Questions about parental access during the corona virus?  How do you handle childcare if you are an essential worker and you have children at home that you need to keep occupied and home school?  Are you a first responder that needs to maintain a relationship with your child but is concerned about passing on the virus to the children or your ex-spouse? Is your ex using the Covid19 to stop or limit your visits? Perhaps your ex or current spouse is overly protective and being unreasonable about access.  Has someone you know become ill or died as a result of COVID-19 and your children need to be told?  Do you need a code of conduct in the house because of the shut in as you are in the process of divorcing and tensions are high? Is your  marriage struggling due to the added stress and it’s affecting the children?  Who can help with each of these concerns? A parent coordinator can help you discuss, problem solve, and open lines of communication in an efficient way so you can continue to coparent amid COVID-19.
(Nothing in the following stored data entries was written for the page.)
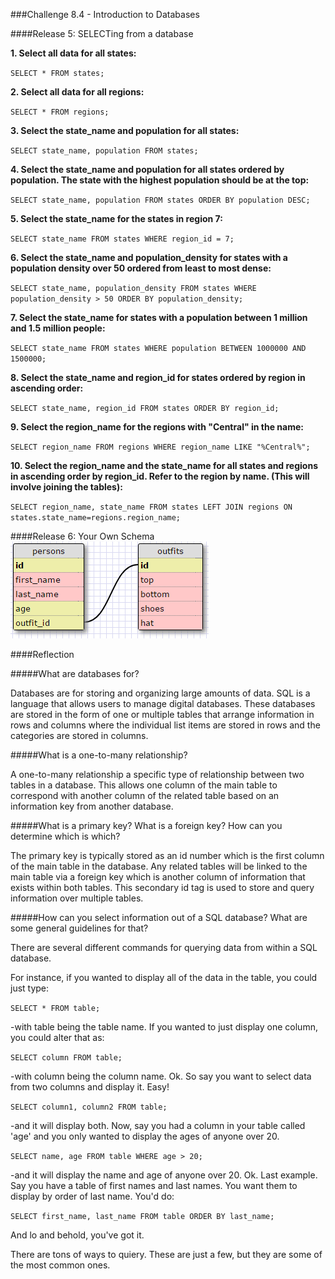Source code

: ###Challenge 8.4 - Introduction to Databases

####Release 5: SELECTing from a database

**1. Select all data for all states:**

`SELECT * FROM states;`

**2. Select all data for all regions:**

`SELECT * FROM regions;`

**3.  Select the state_name and population for all states:**

`SELECT state_name, population FROM states;`

**4. Select the state_name and population for all states ordered by population. The state with the highest population should be at the top:**

`SELECT state_name, population FROM states ORDER BY population DESC;`

**5. Select the state_name for the states in region 7:**

`SELECT state_name FROM states WHERE region_id = 7;`

**6. Select the state_name and population_density for states with a population density over 50 ordered from least to most dense:**

`SELECT state_name, population_density FROM states WHERE population_density > 50 ORDER BY population_density;`

**7. Select the state_name for states with a population between 1 million and 1.5 million people:**

`SELECT state_name FROM states WHERE population BETWEEN 1000000 AND 1500000;`

**8. Select the state_name and region_id for states ordered by region in ascending order:**

`SELECT state_name, region_id FROM states ORDER BY region_id;`

**9. Select the region_name for the regions with "Central" in the name:**

`SELECT region_name FROM regions WHERE region_name LIKE "%Central%";`

**10. Select the region_name and the state_name for all states and regions in ascending order by region_id. Refer to the region by name. (This will involve joining the tables):**

`SELECT region_name, state_name FROM states LEFT JOIN regions ON states.state_name=regions.region_name;`


####Release 6: Your Own Schema
![Outfit Schema](imgs/outfit_schema.png)


####Reflection

#####What are databases for?

Databases are for storing and organizing large amounts of data. SQL is a language
that allows users to manage digital databases. These databases are stored in the form
of one or multiple tables that arrange information in rows and columns where the individual
list items are stored in rows and the categories are stored in columns.


#####What is a one-to-many relationship?

A one-to-many relationship a specific type of relationship between two tables in a database.
This allows one column of the main table to correspond with another column of the related
table based on an information key from another database.


#####What is a primary key? What is a foreign key? How can you determine which is which?

The primary key is typically stored as an id number which is the first column of the main
table in the database. Any related tables will be linked to the main table via a foreign key
which is another column of information that exists within both tables. This secondary id tag
is used to store and query information over multiple tables.

#####How can you select information out of a SQL database? What are some general guidelines for that?

There are several different commands for querying data from within a SQL database. 

For instance, if you wanted to display all of the data in the table, you could just type:

`SELECT * FROM table;`

-with table being the table name. If you wanted to just display one column, you could alter that as:

`SELECT column FROM table;`

-with column being the column name. Ok. So say you want to select data from two columns and display it. Easy!

`SELECT column1, column2 FROM table;`

-and it will display both. Now, say you had a column in your table called 'age' and you only wanted to display
the ages of anyone over 20.

`SELECT name, age FROM table WHERE age > 20;`

-and it will display the name and age of anyone over 20. Ok. Last example. Say you have a table of first names
and last names. You want them to display by order of last name. You'd do:

`SELECT first_name, last_name FROM table ORDER BY last_name;`

And lo and behold, you've got it.

There are tons of ways to quiery. These are just a few, but they are some of the most common ones.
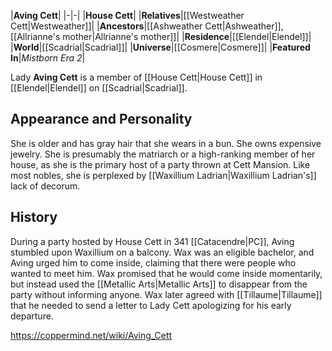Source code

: |**Aving Cett**|
|-|-|
|**House Cett**|
|**Relatives**|[[Westweather Cett\|Westweather]]|
|**Ancestors**|[[Ashweather Cett\|Ashweather]], [[Allrianne's mother\|Allrianne's mother]]|
|**Residence**|[[Elendel\|Elendel]]|
|**World**|[[Scadrial\|Scadrial]]|
|**Universe**|[[Cosmere\|Cosmere]]|
|**Featured In**|*Mistborn Era 2*|

Lady **Aving Cett** is a member of [[House Cett\|House Cett]] in [[Elendel\|Elendel]] on [[Scadrial\|Scadrial]].

## Appearance and Personality
She is older and has gray hair that she wears in a bun. She owns expensive jewelry. She is presumably the matriarch or a high-ranking member of her house, as she is the primary host of a party thrown at Cett Mansion. Like most nobles, she is perplexed by [[Waxillium Ladrian\|Waxillium Ladrian's]] lack of decorum.

## History
During a party hosted by House Cett in 341 [[Catacendre\|PC]], Aving stumbled upon Waxillium on a balcony. Wax was an eligible bachelor, and Aving urged him to come inside, claiming that there were people who wanted to meet him. Wax promised that he would come inside momentarily, but instead used the [[Metallic Arts\|Metallic Arts]] to disappear from the party without informing anyone. Wax later agreed with [[Tillaume\|Tillaume]] that he needed to send a letter to Lady Cett apologizing for his early departure.



https://coppermind.net/wiki/Aving_Cett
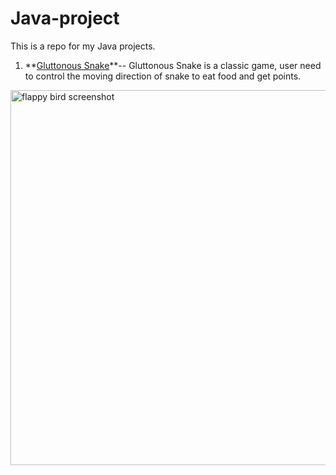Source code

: # Java-project
This is a repo for my Java projects.

1. **[Gluttonous Snake]([https://github.com/JackieMJQ/Python-projects/blob/main/Flappy_birds/flappy_bird.py](https://github.com/JackieMJQ/Java-project/tree/main/snake/src))**--
Gluttonous Snake is a classic game, user need to control the moving direction of snake to eat food and get points.
<img src='https://github.com/JackieMJQ/Java-project/assets/97369797/04403a07-b6bf-4be9-8f4b-9437644aac3b' width='600' alt='flappy bird screenshot'/>
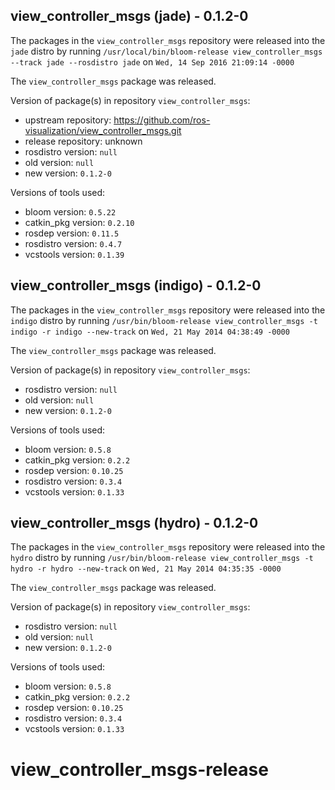 ## view_controller_msgs (jade) - 0.1.2-0

The packages in the `view_controller_msgs` repository were released into the `jade` distro by running `/usr/local/bin/bloom-release view_controller_msgs --track jade --rosdistro jade` on `Wed, 14 Sep 2016 21:09:14 -0000`

The `view_controller_msgs` package was released.

Version of package(s) in repository `view_controller_msgs`:

- upstream repository: https://github.com/ros-visualization/view_controller_msgs.git
- release repository: unknown
- rosdistro version: `null`
- old version: `null`
- new version: `0.1.2-0`

Versions of tools used:

- bloom version: `0.5.22`
- catkin_pkg version: `0.2.10`
- rosdep version: `0.11.5`
- rosdistro version: `0.4.7`
- vcstools version: `0.1.39`


## view_controller_msgs (indigo) - 0.1.2-0

The packages in the `view_controller_msgs` repository were released into the `indigo` distro by running `/usr/bin/bloom-release view_controller_msgs -t indigo -r indigo --new-track` on `Wed, 21 May 2014 04:38:49 -0000`

The `view_controller_msgs` package was released.

Version of package(s) in repository `view_controller_msgs`:
- rosdistro version: `null`
- old version: `null`
- new version: `0.1.2-0`

Versions of tools used:
- bloom version: `0.5.8`
- catkin_pkg version: `0.2.2`
- rosdep version: `0.10.25`
- rosdistro version: `0.3.4`
- vcstools version: `0.1.33`


## view_controller_msgs (hydro) - 0.1.2-0

The packages in the `view_controller_msgs` repository were released into the `hydro` distro by running `/usr/bin/bloom-release view_controller_msgs -t hydro -r hydro --new-track` on `Wed, 21 May 2014 04:35:35 -0000`

The `view_controller_msgs` package was released.

Version of package(s) in repository `view_controller_msgs`:
- rosdistro version: `null`
- old version: `null`
- new version: `0.1.2-0`

Versions of tools used:
- bloom version: `0.5.8`
- catkin_pkg version: `0.2.2`
- rosdep version: `0.10.25`
- rosdistro version: `0.3.4`
- vcstools version: `0.1.33`


view_controller_msgs-release
============================
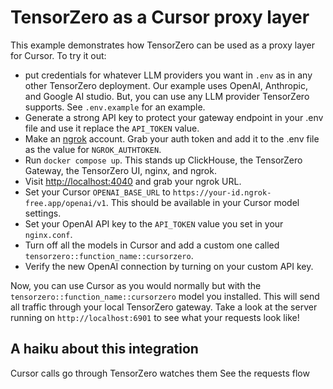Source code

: # TensorZero as a Cursor proxy layer

This example demonstrates how TensorZero can be used as a proxy layer for Cursor. To try it out:

- put credentials for whatever LLM providers you want in `.env` as in any other TensorZero deployment. Our example uses OpenAI, Anthropic, and Google AI studio. But, you can use any LLM provider TensorZero supports. See `.env.example` for an example.
- Generate a strong API key to protect your gateway endpoint in your .env file and use it replace the `API_TOKEN` value.
- Make an [ngrok](https://ngrok.com/) account. Grab your auth token and add it to the .env file as the value for `NGROK_AUTHTOKEN`.
- Run `docker compose up`. This stands up ClickHouse, the TensorZero Gateway, the TensorZero UI, nginx, and ngrok.
- Visit [http://localhost:4040](http://localhost:4040) and grab your ngrok URL.
- Set your Cursor `OPENAI_BASE_URL` to `https://your-id.ngrok-free.app/openai/v1`. This should be available in your Cursor model settings.
- Set your OpenAI API key to the `API_TOKEN` value you set in your `nginx.conf`.
- Turn off all the models in Cursor and add a custom one called `tensorzero::function_name::cursorzero`.
- Verify the new OpenAI connection by turning on your custom API key.

Now, you can use Cursor as you would normally but with the `tensorzero::function_name::cursorzero` model you installed.
This will send all traffic through your local TensorZero gateway.
Take a look at the server running on `http://localhost:6901` to see what your requests look like!

## A haiku about this integration

Cursor calls go through
TensorZero watches them
See the requests flow
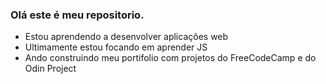 ### Olá este é meu repositorio.

- Estou aprendendo a desenvolver aplicações web
- Ultimamente estou focando em aprender JS
- Ando construindo meu portifolio com projetos do FreeCodeCamp e do Odin Project



<!--
**Dan-Source/dan-source** is a ✨ _special_ ✨ repository because its `README.md` (this file) appears on your GitHub profile.

Here are some ideas to get you started:

- 🔭 I’m currently working on poke-store
- 🌱 I’m currently learning JS
- 👯 I’m looking to collaborate on ...
- 🤔 I’m looking for help with ...
- 💬 Ask me about ...
- 📫 How to reach me: ...
- 😄 Pronouns: ...
- ⚡ Fun fact: ...
-->
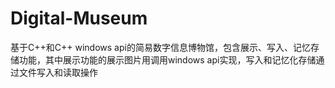 # Digital-Museum
  基于C++和C++ windows api的简易数字信息博物馆，包含展示、写入、记忆存储功能，其中展示功能的展示图片用调用windows api实现，写入和记忆化存储通过文件写入和读取操作
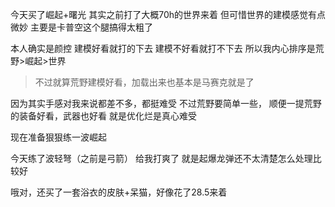今天买了崛起+曙光
其实之前打了大概70h的世界来着
但可惜世界的建模感觉有点微妙
主要是卡普空这个腿搞得太粗了

本人确实是颜控
建模好看就打的下去
建模不好看就打不下去
所以我内心排序是荒野>崛起>世界
> 不过就算荒野建模好看，加载出来也基本是马赛克就是了

因为其实手感对我来说都差不多，都挺难受
不过荒野要简单一些，
顺便一提荒野的装备好看，武器也好看
就是优化烂是真心难受

现在准备狠狠练一波崛起

今天练了波轻弩（之前是弓箭）
给我打爽了
就是起爆龙弹还不太清楚怎么处理比较好

哦对，还买了一套浴衣的皮肤+呆猫，好像花了28.5来着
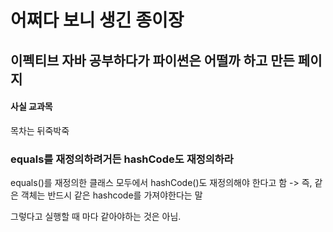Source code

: # 어쩌다 보니 생긴 종이장

## 이펙티브 자바 공부하다가 파이썬은 어떨까 하고 만든 페이지
#### 사실 교과목
목차는 뒤죽박죽 

### equals를 재정의하려거든 hashCode도 재정의하라

equals()를 재정의한 클래스 모두에서 hashCode()도 재정의해야 한다고 함 -> 즉, 같은 객체는 반드시 같은 hashcode를 가져야한다는 말

그렇다고 실행할 때 마다 같아야하는 것은 아님.



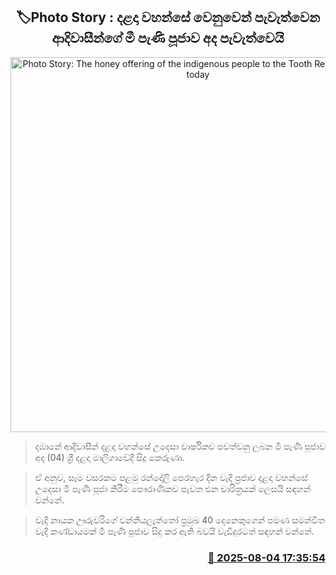 <p align='center'><b><h2 align='center' title='Photo Story: The honey offering of the indigenous people to the Tooth Relic will be held today'>🏷Photo Story : දළදා වහන්සේ වෙනුවෙන් පැවැත්වෙන ආදිවාසීන්ගේ මී පැණි පූජාව අද පැවැත්වෙයි</h2></b></p>
<p align='center'><img src='https://helakuru.sgp1.cdn.digitaloceanspaces.com/esana/images/lib/dalada-wannila-aththo.jpg' width='600' alt='Photo Story: The honey offering of the indigenous people to the Tooth Relic will be held today'></p>

> දඹානේ ආදිවාසීන් දළදා වහන්සේ උදෙසා වාර්ෂිකව පවත්වනු ලබන මී පැණි පූජාව අද (04) ශ්‍රී දළදා මාලිගාවේදී සිදු කෙරුණා.

> ඒ අනුව, සෑම වසරකම පළමු රන්දෝලි පෙරහැර දින වැදි ප්‍රජාව දළදා වහන්සේ උදෙසා මී පැණි පූජා කිරීම පෞරාණිකව පැවත එන චාරිත්‍රයක් ලෙසයි සඳහන් වන්නේ.

> වැදි නායක ඌරුවරිගේ වන්නියලැත්තෝ ප්‍රමුඛ 40 දෙනෙකුගෙන් පමණ සමන්විත වැදි කණ්ඩායමක් මී පැණි පූජාව සිදු කර ඇති බවයි වැඩිදුරටත් සඳහන් වන්නේ.



<h3 align='right'><a href='https://www.helakuru.lk/esana/p/112418/'>📅 2025-08-04 17:35:54</a></h3>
I recently had a couple who had to adjust the access schedules because the father was a doctor working with COVID-19 patients.  We setup a face time schedule and the children prepared a uTube video honoring their Dad in his efforts and told them how much they missed him.  They created a memory that will last forever.

LITIGATED CASES

If you are already on the court calendar in the middle of a litigated divorce ask to speak to your attorney about arranging a court conference via Skype. Prepare with your attorney before the conference discussing what you need to bring to the court’s attention in the limited time given.  Being prepared will facilitate movement forward and the court can issue orders during this time.  Again, take this opportunity and time you have now to speak to your attorney and allow them to counsel you and ask whatever questions you may have.

LEARN FROM THE PANDEMIC

Seek counsel and choose someone with the mindset of being a counselor and not just a litigator.  A very accomplished seasoned attorney once told me if a lawyer does their job there is no reason to litigate or try a case.  A good attorney knows the law, listens, and advises.  We attorneys know how a case should conclude.   Why go through the court and spend time, energy, and money when you can get your, get out jail free card and pass “go,” without the courts being involved.

 

The courtroom is not the place to divorce because you learn nothing but how to further polarize your family, destroy your finances, and resolve nothing.  Alternative dispute resolution particularly collaboration can guide you, support you, and get you where you need to be emerging as a better person in a better place where you can start a better life.